For days, Doug’s friends back home opened their mailboxes to find postcards and letters he sent from Australia days before he’d died.  The birthday party went on anyway. “It was just very odd. We’re all here to be with him, and celebrate with him, and he’s not here,” said his sister, Annie Clark. “Doug had somewhat of a practical joker streak, and I did halfway expect him to show up.” She knew it wouldn’t happen though. Over the phone with an Australian official, she’d confirmed the identity of the body by the tattoo of a blue star on the top of his foot.

In the family, she says, it was understood that Doug was the brilliant one, destined for great things. Their parents never quit supporting and encouraging him. His death devastated them. Their father had been in good health after requiring cancer treatment years earlier. But now the cancer returned, and he died nine months after Doug. Then their mother developed dementia, and Clark spent the next ten years caring for her through her decline.

One of the first artifacts I found in Doug’s archive is a portrait of him as a boy, with short hair and a striped T-shirt, along with a yellowed, type-written page from his mother. “Your mood yesterday came across as less than optimistic… less than positive,” she wrote, “but, I feel that you know you are a success… it is others who have not the enlightenment to recognize it yet.”

“He did not have an easy life,” Clark said. “He was way ahead of his time. Way, way, way ahead of his time.”

Chow, Doug’s longtime collaborator, told me that thinking about his legacy brought to mind the Percy Bysshe Shelley poem “Ozymandias.” In it, a traveler discovers an inscription on an ancient pedestal: “My name is Ozymandias, King of Kings; Look on my Works, ye Mighty, and despair!” Beside it are the ruins of a statue, two legs and a shattered face. Only the words remain.

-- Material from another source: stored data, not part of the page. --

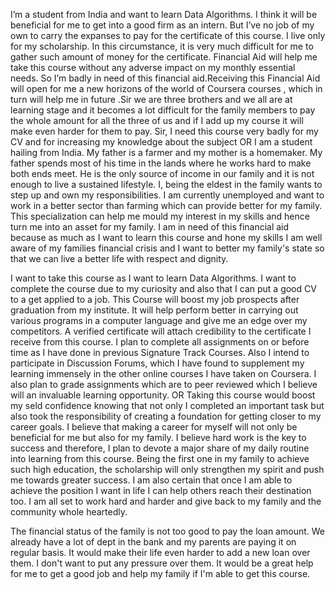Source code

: I’m a student from India and want to learn Data Algorithms. I think it will be beneficial for me to get into a good firm as an intern. But I’ve no job of my own to carry the expanses to pay for the certificate of this course. I live only for my scholarship. In this circumstance, it is very much difficult for me to gather such amount of money for the certificate. Financial Aid will help me take this course without any adverse impact on my monthly essential needs. So I’m badly in need of this financial aid.Receiving this Financial Aid will open for me a new horizons of the world of Coursera courses , which in turn will help me in future .Sir we are three brothers and we all are at learning stage and it becomes a lot difficult for the family members to pay the whole amount for all the three of us and if I add up my course it will make even harder for them to pay. Sir, I need this course very badly for my CV and for increasing my knowledge about the subject
OR
I am a student hailing from India. My father is a farmer and my mother is a homemaker. My father spends most of his time in the lands where he works hard to make both ends meet. He is the only source of income in our family and it is not enough to live a sustained lifestyle. I, being the eldest in the family wants to step up and own my responsibilities. I am currently unemployed and want to work in a better sector than farming which can provide better for my family. This specialization can help me mould my interest in my skills and hence turn me into an asset for my family. I am in need of this financial aid because as much as I want to learn this course and hone my skills I am well aware of my families financial crisis and I want to better my family's state so that we can live a better life with respect and dignity.

I want to take this course as I want to learn Data Algorithms. I want to complete the course due to my curiosity and also that I can put a good CV to a get applied to a job. This Course will boost my job prospects after graduation from my institute. It will help perform better in carrying out various programs in a computer language and give me an edge over my competitors. A verified certificate will attach credibility to the certificate I receive from this course. I plan to complete all assignments on or before time as I have done in previous Signature Track Courses. Also I intend to participate in Discussion Forums, which I have found to supplement my learning immensely in the other online courses I have taken on Coursera. I also plan to grade assignments which are to peer reviewed which I believe will an invaluable learning opportunity.
OR
Taking this course would boost my seld confidence knowing that not only I completed an important task but also took the responsibility of creating a foundation for getting closer to my career goals. I believe that making a career for myself will not only be beneficial for me but also for my family. I believe hard work is the key to success and therefore, I plan to devote a major share of my daily routine into learning from this course. Being the first one in my family to achieve such high education, the scholarship will only strengthen my spirit and push me towards greater success. I am also certain that once I am able to achieve the position I want in life I can help others reach their destination too. I am all set to work hard and harder and give back to my family and the community whole heartedly.

The financial status of the family is not too good to pay the loan amount. We already have a lot of dept in the bank and my parents are paying it on regular basis. It would make their life even harder to add a new loan over them. I don't want to put any pressure over them. It would be a great help for me to get a good job and help my family if I'm able to get this course.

On June 21 of this year, the summer solstice, fifty years after Ant Farm finished Cadillac Ranch, a crowd with paint brushes and rollers walked out across the field to the cars. Tourists were spraying names and slogans in all colors, but this group had only cans of gray primer. They included Lord and his family and former students, fans of Ant Farm, and old friends of Doug’s. Lord explained they would paint the cars gray as a way to reset the clock, a fresh start. To him, as it exists today, as participatory art covered in decades of paint from thousands of tourists, it’s not Cadillac Ranch anymore. “I like the idea that it’s eventually just going to disintegrate and be gone,” Lord said. “It might take another fifty years.”

Lord and his crew covered every one of the cars in a fresh coat of gray, Doug’s favorite color. Before the group could even take a picture, tourists were painting over the cars again.